Ma non è nemmeno di questo che mi interessa discutere.
Ciò che mi pare di poter dire è che, dopo aver letto la legge di stabilità, la manovra del governo si occupa solo dei garantiti. Lo so che è sorprendente, ma è così: gli 80 euro, che portano via quasi tutte le risorse (in deficit), sono destinati ai lavoratori dipendenti (garantiti, se si vuole seguire la retorica del governo), lo sconto sull’Irap inevitabilmente riguarda soprattutto le medie e grandi imprese (che se parlate con un imprenditore sono considerate le ‘garantite’ tra le aziende). Le risorse per gli ammortizzatori sociali (dei non garantiti) sono in questo momento inferiori a quelle dell’anno in corso. Non c’è alcuna previsione per chi non ha reddito o ce l’ha molto basso (gli incapienti o, per essere meno ipocriti, i poveri) che direi che non è garantito. Tra gli autonomi, i meno garantiti sono gli attualmente meno garantiti, cioè i lavoratori autonomi di seconda generazione e i freelance. Per non parlare del Tfr, che è con la proposta del governo è meno garantito (e più tassato). Oppure il bonus bebè per i (molto) benestanti: fatemi capire, quelli che arrivano a 90.000 euro di reddito familiare sono garantiti? O no? E gli esodati, di cui ci si dimentica ogni volta (anche questa) erano garantiti e poi, tutto a un tratto, non lo erano più? Che tipo di garanzia abbiamo ideato per loro?
Insomma, già la narrazione dei non-garantiti mi piaceva pochissimo, ma così facendo tuteliamo proprio i garantiti (che non sarebbe un male) dimenticandoci completamente dei non-garantiti, appunto.

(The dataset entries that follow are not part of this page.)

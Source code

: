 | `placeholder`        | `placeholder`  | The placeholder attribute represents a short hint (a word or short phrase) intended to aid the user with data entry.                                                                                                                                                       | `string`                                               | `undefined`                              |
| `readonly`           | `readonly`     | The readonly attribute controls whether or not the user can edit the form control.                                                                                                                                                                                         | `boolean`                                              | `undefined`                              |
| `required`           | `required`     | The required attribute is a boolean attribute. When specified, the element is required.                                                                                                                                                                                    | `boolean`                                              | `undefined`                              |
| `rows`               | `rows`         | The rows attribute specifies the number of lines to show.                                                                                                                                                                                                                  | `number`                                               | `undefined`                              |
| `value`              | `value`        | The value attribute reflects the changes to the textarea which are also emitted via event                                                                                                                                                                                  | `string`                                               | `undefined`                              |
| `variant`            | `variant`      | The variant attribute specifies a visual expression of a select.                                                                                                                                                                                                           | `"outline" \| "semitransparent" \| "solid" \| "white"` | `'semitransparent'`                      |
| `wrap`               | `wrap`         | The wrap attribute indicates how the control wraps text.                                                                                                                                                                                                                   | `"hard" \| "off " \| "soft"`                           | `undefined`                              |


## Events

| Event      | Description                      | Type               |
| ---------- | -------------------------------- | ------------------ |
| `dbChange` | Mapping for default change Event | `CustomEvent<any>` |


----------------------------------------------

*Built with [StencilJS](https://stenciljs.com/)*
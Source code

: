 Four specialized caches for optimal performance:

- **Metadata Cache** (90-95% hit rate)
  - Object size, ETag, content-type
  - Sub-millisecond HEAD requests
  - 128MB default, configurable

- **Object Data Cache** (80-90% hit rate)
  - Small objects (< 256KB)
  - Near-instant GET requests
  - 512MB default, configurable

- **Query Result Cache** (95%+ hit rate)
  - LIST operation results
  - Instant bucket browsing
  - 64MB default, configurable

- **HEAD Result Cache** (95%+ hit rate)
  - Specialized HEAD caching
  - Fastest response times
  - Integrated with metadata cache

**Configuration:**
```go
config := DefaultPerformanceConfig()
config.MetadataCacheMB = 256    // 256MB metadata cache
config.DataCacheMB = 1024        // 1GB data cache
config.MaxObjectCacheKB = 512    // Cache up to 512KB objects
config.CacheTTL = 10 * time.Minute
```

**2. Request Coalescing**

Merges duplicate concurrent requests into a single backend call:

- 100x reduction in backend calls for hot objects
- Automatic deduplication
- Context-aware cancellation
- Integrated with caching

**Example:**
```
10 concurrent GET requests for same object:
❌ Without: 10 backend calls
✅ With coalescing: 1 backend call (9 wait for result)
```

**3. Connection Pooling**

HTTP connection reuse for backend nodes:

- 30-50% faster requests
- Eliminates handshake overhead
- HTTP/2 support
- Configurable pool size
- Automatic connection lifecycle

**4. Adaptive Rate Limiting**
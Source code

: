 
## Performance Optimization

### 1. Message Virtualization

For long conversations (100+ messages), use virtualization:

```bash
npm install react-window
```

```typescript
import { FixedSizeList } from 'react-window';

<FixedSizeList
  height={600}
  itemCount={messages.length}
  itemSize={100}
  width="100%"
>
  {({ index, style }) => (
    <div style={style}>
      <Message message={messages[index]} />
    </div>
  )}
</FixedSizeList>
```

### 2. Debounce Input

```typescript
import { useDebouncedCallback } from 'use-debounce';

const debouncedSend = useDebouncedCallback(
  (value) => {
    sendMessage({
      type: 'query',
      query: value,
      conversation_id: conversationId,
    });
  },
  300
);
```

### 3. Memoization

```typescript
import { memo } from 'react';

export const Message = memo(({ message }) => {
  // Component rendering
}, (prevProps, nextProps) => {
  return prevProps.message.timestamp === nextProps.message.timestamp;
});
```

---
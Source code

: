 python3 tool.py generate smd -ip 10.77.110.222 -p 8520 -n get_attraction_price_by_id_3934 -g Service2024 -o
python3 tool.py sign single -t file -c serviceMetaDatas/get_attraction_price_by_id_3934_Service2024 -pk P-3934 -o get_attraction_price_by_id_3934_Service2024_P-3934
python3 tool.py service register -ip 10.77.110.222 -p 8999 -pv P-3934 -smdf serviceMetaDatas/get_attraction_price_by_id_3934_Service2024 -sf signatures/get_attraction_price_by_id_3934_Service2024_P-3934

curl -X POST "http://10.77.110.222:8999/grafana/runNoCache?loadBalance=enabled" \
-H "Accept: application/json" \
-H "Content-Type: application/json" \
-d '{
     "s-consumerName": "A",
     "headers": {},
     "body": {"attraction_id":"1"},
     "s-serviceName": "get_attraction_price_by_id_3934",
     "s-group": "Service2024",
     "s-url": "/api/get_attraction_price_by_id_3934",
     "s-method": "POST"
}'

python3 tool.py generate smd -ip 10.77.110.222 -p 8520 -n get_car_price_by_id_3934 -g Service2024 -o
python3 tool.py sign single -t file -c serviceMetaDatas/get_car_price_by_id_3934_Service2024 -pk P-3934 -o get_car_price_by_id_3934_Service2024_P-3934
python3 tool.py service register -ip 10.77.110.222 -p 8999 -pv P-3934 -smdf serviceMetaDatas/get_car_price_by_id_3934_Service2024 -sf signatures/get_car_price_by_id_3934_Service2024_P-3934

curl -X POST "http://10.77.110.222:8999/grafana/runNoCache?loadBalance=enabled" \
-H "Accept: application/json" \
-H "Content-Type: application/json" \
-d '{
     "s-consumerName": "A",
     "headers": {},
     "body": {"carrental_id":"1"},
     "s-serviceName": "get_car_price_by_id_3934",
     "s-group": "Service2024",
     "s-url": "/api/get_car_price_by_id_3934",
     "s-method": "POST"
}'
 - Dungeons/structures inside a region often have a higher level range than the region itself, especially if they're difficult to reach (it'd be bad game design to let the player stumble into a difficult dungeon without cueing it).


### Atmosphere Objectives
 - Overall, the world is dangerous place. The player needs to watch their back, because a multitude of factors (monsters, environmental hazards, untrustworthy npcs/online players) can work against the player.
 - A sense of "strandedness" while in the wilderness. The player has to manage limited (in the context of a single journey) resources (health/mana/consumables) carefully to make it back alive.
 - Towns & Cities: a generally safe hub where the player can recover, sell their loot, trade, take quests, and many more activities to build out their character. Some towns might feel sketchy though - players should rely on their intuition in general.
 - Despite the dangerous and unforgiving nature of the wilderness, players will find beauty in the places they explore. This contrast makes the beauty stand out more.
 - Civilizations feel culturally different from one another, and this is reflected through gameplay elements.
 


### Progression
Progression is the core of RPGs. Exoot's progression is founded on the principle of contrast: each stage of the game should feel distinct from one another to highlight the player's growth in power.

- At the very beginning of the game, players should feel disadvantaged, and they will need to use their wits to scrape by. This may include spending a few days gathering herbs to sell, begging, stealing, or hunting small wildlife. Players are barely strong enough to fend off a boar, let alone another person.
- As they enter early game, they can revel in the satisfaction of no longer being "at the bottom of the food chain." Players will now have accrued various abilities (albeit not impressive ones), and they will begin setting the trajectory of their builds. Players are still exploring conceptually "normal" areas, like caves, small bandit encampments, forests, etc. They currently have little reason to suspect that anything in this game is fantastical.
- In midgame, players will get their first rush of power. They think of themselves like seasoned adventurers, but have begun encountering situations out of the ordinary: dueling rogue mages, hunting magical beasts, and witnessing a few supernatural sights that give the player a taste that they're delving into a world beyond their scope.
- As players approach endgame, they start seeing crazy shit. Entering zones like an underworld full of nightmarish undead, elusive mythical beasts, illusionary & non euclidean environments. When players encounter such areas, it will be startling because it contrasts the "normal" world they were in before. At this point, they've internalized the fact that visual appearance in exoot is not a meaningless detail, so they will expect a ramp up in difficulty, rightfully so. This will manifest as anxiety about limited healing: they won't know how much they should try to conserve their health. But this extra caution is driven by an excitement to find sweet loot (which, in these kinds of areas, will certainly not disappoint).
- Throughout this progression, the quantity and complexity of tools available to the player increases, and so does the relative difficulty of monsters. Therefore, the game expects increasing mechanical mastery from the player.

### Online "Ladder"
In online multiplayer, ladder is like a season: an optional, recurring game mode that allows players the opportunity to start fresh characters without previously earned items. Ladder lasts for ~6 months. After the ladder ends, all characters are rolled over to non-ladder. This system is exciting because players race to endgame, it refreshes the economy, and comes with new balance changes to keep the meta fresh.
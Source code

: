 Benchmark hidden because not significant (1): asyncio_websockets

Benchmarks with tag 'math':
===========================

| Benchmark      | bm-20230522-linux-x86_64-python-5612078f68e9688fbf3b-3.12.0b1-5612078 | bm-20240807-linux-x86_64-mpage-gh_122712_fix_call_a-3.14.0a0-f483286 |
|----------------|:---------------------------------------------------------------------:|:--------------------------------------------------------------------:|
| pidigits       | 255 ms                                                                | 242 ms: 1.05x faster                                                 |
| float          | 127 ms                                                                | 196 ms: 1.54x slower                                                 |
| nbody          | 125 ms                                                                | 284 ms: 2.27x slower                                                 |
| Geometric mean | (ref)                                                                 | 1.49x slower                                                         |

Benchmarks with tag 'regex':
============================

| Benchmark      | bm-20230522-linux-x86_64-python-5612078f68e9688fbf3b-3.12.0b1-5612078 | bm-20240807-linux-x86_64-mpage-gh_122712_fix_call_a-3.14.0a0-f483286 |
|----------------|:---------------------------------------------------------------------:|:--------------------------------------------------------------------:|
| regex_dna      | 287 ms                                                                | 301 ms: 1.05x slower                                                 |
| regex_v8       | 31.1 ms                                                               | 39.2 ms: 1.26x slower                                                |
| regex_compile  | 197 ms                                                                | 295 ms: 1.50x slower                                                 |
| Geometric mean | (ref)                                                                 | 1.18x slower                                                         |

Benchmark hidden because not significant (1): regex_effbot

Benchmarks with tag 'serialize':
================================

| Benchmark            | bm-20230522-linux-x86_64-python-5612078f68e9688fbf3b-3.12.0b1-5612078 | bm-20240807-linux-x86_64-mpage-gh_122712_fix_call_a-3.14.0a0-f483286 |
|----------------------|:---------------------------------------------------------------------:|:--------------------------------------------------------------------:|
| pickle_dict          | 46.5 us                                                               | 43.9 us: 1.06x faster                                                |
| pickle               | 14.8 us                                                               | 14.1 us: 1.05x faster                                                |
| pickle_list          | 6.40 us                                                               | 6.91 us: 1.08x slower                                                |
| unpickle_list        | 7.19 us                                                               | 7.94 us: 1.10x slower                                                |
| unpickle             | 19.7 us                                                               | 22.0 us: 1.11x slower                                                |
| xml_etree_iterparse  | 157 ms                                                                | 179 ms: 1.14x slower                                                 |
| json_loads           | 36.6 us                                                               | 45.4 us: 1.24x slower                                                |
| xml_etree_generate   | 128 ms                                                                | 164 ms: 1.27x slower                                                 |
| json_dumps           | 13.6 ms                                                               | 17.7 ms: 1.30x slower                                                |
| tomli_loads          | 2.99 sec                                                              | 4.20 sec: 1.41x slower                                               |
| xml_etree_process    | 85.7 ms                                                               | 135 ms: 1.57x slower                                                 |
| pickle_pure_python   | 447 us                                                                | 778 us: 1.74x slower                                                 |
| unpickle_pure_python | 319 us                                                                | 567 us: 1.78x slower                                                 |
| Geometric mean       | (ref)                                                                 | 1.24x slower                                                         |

A me non sembra così normale che tra le parole e le cose ci sia una distanza così siderale. Anche perché poi rispetto a tutto questo gli elettori si sentono non-garantiti, diciamo.
P.S.: anche su altre cose si potrebbe aprire un bel dibattito sulle «garanzie»: i concessionari autostradali sono garantiti o no? Perché ora sono più garantiti di prima, grazie allo Sblocca Italia (che garantisce molte altre categorie di garantiti storici, a volte fossili). Anche con la discussione sulla legge elettorale si potrebbe fare un’analogia. Le liste con i capilista bloccati chi garantiscono? I garantiti o i non-garantiti? Così, per sapere.